WORK ITEM:
Search the listing below for "subsubsection". Copy each matching line.

LISTED ENTRIES:
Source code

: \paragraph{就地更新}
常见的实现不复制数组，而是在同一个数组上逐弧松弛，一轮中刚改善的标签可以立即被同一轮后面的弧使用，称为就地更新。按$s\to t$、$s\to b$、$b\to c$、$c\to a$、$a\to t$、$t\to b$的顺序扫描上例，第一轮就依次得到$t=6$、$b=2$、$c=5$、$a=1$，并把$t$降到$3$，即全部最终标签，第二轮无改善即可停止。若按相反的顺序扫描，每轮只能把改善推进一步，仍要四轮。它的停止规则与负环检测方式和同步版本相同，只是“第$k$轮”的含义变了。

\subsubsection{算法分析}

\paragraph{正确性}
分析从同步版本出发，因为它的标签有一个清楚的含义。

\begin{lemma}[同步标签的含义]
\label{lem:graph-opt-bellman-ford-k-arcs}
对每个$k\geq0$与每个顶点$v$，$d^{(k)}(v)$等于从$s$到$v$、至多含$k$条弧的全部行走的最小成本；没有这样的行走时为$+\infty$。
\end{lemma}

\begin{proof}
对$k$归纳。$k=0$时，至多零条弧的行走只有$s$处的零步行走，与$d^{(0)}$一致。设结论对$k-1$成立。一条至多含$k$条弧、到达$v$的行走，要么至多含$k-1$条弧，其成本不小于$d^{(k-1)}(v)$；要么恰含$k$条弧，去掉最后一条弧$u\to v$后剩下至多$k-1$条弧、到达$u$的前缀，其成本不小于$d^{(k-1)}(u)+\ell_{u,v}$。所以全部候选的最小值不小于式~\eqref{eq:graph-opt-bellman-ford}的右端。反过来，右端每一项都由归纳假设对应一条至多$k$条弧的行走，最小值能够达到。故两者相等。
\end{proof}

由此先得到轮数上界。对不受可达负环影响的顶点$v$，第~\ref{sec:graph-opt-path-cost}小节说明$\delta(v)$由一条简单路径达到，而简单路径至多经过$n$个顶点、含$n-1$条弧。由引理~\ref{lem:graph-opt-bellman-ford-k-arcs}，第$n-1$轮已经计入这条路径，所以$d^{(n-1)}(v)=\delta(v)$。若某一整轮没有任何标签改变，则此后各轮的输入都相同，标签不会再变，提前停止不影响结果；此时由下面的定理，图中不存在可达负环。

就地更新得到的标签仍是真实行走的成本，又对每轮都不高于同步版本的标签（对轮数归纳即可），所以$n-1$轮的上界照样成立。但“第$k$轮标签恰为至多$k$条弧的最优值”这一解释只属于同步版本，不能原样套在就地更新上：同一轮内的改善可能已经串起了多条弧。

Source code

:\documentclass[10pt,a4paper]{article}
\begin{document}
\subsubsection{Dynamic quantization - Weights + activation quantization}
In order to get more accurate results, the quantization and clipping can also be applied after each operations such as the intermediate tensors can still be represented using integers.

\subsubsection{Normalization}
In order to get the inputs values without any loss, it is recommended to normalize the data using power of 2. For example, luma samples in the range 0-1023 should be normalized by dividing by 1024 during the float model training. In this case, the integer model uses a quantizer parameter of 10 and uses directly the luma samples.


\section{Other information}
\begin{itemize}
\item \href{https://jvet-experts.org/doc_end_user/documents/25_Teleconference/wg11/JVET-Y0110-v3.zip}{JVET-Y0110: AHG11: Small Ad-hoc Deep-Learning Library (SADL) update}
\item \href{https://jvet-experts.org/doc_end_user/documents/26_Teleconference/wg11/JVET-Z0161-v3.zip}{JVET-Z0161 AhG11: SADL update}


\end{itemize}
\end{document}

ANSWER SECTION:
\subsubsection{算法分析}
\subsubsection{Dynamic quantization - Weights + activation quantization}
\subsubsection{Normalization}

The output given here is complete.